Begin at the line below that contains "[[SQL Commands DDL, DQL, DML, DCL". Repeat it and all remaining lines of the records exactly.

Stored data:
====

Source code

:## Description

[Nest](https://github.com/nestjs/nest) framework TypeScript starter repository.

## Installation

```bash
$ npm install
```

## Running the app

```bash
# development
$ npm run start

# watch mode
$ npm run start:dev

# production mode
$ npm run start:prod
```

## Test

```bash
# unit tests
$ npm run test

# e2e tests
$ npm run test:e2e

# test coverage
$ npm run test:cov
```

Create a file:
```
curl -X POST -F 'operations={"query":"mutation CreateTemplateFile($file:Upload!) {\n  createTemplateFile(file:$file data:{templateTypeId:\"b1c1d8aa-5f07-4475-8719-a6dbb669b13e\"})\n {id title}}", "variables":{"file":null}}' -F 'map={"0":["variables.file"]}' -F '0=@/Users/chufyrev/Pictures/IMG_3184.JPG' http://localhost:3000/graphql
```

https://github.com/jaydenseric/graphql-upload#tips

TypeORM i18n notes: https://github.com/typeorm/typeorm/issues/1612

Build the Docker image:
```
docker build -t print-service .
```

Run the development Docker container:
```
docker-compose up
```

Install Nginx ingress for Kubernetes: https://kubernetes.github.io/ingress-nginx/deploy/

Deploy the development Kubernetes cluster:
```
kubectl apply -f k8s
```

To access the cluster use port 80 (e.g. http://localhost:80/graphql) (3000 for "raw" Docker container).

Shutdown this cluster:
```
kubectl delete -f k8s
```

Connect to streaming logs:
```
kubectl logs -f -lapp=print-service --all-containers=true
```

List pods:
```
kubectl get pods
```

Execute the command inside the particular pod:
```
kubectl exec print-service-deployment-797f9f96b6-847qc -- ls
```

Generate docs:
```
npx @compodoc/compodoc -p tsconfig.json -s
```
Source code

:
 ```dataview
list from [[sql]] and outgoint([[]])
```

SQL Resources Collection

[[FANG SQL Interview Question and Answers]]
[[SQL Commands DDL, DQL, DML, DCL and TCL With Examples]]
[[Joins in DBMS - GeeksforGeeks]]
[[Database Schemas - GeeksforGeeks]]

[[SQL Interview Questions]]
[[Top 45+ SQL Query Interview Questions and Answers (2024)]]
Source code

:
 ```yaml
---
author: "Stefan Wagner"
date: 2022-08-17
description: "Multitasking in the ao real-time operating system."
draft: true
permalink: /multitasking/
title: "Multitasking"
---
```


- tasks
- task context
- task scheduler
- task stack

====

* _Task response_
[[SQL Commands DDL, DQL, DML, DCL and TCL With Examples]]
[[Joins in DBMS - GeeksforGeeks]]
[[Database Schemas - GeeksforGeeks]]

[[SQL Interview Questions]]
[[Top 45+ SQL Query Interview Questions and Answers (2024)]]
Source code

:
 ```yaml
---
author: "Stefan Wagner"
date: 2022-08-17
description: "Multitasking in the ao real-time operating system."
draft: true
permalink: /multitasking/
title: "Multitasking"
---
```


- tasks
- task context
- task scheduler
- task stack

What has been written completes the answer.